* WHAT IS EXPECTED
Search the data for the word "through" and copy every line that contains it.

Start of ENTRIES PROVIDED

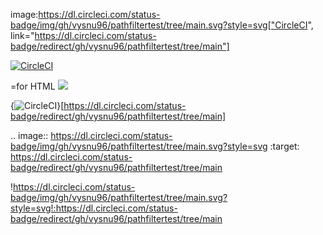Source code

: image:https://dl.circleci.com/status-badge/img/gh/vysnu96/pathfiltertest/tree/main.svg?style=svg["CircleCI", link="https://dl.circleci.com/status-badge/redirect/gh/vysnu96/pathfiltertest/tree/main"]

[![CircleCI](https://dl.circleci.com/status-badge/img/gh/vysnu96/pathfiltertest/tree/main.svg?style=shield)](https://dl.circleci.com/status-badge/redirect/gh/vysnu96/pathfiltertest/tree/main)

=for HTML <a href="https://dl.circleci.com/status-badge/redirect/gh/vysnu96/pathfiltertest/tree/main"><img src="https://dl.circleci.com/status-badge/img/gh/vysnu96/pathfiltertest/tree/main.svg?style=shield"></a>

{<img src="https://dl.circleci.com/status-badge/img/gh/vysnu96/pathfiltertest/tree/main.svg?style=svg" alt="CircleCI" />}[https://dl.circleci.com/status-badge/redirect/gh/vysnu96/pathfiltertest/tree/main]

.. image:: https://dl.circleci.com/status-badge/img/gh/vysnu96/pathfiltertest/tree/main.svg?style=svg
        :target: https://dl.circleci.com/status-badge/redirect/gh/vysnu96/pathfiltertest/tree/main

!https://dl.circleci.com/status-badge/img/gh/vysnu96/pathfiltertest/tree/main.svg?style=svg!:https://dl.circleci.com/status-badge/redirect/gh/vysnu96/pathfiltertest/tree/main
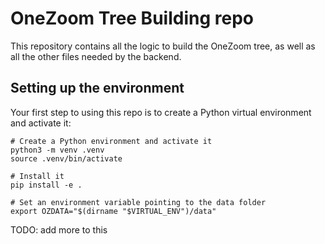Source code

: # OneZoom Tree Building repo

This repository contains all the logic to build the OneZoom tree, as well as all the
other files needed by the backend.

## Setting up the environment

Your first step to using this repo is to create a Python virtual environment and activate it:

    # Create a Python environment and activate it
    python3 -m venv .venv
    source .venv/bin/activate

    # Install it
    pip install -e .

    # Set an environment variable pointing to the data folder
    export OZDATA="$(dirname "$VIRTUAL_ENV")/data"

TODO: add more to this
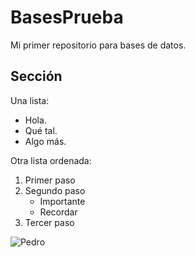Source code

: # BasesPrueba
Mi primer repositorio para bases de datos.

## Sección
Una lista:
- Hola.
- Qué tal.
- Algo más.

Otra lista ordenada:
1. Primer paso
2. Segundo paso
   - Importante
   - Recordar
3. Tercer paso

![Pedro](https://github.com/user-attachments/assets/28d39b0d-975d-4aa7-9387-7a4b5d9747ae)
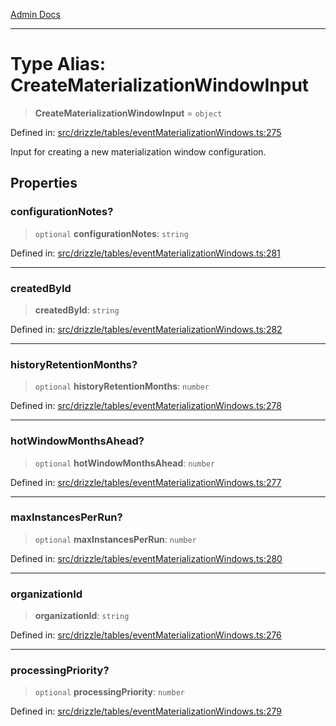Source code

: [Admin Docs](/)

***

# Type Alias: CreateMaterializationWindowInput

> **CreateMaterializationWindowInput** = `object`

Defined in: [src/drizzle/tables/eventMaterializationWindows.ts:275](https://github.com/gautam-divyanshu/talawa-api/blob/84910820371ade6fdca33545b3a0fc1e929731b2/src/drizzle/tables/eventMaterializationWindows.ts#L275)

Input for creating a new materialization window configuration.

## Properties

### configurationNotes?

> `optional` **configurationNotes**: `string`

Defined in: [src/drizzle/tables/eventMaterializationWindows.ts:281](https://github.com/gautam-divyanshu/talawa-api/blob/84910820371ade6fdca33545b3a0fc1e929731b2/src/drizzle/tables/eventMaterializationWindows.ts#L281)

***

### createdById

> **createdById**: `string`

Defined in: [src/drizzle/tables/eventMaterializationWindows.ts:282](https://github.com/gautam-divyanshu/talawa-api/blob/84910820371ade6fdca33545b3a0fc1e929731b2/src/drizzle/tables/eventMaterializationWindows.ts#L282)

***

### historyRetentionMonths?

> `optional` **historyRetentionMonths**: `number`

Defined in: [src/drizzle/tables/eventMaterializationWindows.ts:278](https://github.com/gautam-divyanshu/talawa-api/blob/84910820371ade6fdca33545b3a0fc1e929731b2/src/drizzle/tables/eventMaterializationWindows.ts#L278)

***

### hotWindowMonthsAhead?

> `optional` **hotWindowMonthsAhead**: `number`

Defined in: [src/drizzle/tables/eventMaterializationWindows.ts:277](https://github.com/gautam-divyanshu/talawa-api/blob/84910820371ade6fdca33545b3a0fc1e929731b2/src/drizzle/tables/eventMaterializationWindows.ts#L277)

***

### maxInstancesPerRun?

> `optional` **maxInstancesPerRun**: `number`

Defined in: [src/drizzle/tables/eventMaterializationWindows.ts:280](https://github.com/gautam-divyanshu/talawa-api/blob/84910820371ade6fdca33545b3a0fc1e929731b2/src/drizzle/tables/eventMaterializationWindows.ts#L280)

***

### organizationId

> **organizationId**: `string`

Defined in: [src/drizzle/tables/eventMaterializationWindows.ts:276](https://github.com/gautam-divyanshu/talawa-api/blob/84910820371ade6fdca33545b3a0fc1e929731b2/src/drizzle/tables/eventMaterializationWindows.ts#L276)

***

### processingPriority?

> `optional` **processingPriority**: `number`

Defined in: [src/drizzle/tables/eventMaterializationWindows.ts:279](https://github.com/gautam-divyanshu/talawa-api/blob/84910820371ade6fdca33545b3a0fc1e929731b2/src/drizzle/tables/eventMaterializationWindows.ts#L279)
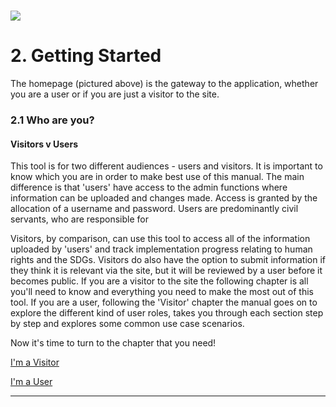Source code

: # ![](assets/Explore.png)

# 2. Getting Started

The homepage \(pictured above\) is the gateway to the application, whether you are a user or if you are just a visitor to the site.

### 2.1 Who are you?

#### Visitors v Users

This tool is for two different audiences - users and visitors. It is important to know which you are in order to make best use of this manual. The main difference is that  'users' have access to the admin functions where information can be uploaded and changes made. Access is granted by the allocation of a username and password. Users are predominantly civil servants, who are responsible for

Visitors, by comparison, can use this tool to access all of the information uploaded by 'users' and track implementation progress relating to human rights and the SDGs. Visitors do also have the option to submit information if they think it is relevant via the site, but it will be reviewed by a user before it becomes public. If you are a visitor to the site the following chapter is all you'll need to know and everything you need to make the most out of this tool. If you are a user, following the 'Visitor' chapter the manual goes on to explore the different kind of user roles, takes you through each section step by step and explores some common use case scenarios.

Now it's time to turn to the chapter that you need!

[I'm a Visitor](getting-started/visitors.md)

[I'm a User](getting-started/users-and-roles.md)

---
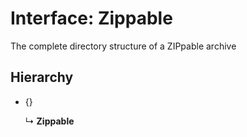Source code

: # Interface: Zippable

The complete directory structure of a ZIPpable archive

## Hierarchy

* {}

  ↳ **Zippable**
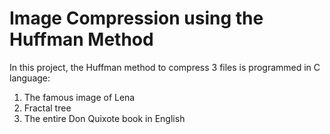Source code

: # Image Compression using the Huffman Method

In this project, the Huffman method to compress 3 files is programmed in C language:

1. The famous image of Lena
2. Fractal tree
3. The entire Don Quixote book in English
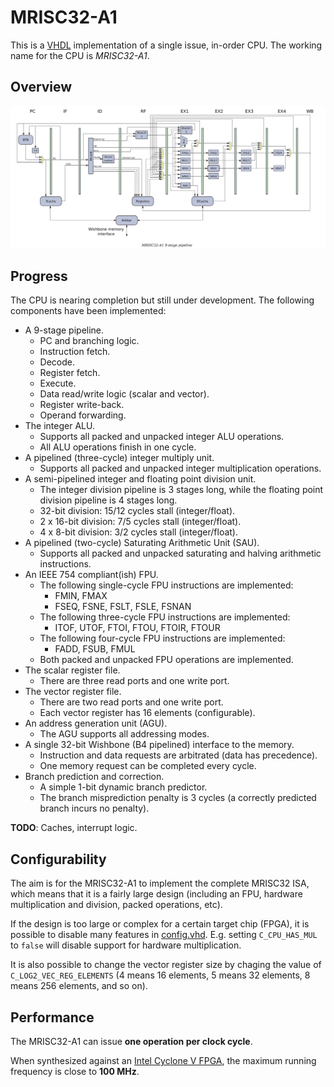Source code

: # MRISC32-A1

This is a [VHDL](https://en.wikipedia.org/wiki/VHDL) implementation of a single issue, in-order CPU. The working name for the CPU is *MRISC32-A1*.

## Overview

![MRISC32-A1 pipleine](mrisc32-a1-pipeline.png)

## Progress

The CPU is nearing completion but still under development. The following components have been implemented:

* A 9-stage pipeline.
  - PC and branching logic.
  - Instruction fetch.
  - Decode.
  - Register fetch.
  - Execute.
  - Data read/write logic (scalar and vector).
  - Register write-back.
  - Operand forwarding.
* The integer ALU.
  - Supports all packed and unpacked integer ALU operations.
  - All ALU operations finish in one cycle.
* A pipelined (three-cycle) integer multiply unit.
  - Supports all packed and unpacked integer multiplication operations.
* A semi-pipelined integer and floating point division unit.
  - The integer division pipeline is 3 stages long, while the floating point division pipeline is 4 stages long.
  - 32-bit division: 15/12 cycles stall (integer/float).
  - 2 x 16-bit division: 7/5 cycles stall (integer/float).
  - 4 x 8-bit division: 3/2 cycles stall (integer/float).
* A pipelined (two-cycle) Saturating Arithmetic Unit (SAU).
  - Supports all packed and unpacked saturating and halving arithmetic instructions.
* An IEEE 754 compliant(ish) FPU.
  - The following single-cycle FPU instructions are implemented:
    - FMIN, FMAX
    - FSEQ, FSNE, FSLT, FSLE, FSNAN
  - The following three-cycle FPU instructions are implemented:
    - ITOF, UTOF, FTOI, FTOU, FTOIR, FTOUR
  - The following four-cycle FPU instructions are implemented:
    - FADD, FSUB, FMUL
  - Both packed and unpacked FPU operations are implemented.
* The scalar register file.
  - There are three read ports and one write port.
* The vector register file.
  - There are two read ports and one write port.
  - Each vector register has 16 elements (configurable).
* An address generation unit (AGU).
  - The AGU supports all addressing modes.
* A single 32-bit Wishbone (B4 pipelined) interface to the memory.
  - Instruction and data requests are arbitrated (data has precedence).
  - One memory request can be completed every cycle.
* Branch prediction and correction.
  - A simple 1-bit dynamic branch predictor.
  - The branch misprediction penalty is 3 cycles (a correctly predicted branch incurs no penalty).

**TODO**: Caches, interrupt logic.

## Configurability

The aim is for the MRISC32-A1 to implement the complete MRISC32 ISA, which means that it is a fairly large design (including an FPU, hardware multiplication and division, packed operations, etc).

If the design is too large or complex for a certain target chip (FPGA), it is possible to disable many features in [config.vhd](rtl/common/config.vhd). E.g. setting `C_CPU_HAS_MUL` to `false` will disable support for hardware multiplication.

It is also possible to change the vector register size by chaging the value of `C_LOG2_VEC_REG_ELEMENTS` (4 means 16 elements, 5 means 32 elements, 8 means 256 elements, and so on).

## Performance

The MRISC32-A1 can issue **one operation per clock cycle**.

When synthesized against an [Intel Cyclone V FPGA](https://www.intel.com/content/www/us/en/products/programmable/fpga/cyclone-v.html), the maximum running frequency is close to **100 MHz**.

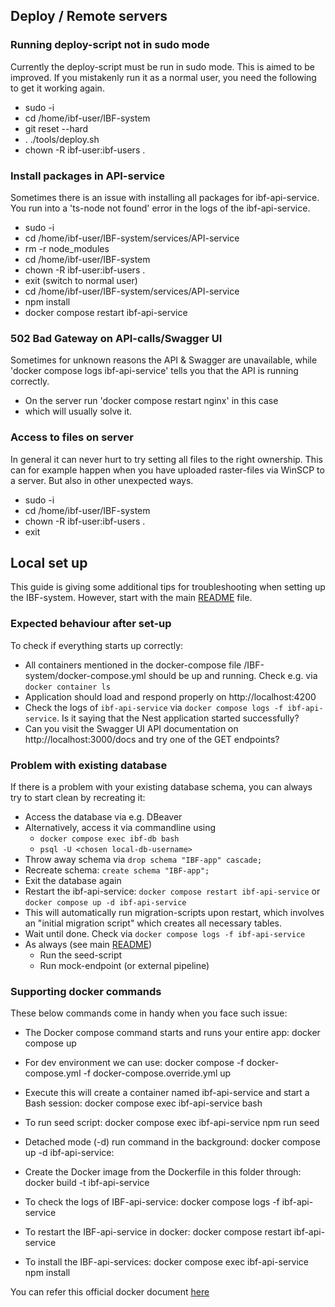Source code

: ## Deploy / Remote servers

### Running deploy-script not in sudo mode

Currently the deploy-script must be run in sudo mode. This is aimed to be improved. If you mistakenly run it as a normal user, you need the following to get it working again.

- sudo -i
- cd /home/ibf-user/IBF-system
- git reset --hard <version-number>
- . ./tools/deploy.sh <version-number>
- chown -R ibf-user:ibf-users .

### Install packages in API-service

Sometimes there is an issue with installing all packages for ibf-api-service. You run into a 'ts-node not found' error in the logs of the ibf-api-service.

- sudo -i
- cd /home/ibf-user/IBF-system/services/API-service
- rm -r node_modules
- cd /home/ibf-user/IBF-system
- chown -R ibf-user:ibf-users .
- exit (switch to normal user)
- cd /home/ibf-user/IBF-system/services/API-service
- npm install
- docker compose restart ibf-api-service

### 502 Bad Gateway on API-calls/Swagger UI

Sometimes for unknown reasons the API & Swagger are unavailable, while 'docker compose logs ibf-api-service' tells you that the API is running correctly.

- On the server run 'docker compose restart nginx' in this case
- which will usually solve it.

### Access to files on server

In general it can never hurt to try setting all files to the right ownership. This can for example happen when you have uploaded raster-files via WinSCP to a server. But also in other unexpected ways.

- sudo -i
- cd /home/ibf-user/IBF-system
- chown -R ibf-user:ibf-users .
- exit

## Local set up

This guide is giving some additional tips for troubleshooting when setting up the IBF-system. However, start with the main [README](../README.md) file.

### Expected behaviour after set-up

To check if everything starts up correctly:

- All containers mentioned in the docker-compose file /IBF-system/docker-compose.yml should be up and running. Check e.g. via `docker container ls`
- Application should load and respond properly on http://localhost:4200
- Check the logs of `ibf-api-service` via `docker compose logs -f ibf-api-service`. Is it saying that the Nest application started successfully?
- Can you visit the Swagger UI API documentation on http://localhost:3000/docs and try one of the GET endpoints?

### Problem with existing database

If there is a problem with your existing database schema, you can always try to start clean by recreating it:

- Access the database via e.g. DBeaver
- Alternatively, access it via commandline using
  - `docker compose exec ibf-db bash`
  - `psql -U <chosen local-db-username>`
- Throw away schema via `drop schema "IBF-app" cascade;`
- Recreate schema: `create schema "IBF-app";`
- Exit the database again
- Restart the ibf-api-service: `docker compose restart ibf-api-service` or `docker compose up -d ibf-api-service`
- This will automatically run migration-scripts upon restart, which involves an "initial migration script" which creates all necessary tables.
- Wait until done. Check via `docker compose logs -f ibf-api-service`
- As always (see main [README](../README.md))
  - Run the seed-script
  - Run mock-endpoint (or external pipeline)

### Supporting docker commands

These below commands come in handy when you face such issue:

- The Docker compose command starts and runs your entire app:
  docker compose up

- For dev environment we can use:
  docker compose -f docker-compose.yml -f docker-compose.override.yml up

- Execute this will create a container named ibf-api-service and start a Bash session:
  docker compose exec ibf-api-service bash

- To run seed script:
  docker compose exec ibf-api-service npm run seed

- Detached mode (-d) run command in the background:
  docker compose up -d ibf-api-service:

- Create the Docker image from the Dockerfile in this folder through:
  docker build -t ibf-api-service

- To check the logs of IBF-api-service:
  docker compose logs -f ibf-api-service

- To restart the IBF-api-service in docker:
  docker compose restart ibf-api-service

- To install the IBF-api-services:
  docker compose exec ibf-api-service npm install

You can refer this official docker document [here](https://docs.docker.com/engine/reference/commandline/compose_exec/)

End of ENTRIES PROVIDED

* OUTPUT OF THE EXERCISE
Visitors, by comparison, can use this tool to access all of the information uploaded by 'users' and track implementation progress relating to human rights and the SDGs. Visitors do also have the option to submit information if they think it is relevant via the site, but it will be reviewed by a user before it becomes public. If you are a visitor to the site the following chapter is all you'll need to know and everything you need to make the most out of this tool. If you are a user, following the 'Visitor' chapter the manual goes on to explore the different kind of user roles, takes you through each section step by step and explores some common use case scenarios.
- Create the Docker image from the Dockerfile in this folder through:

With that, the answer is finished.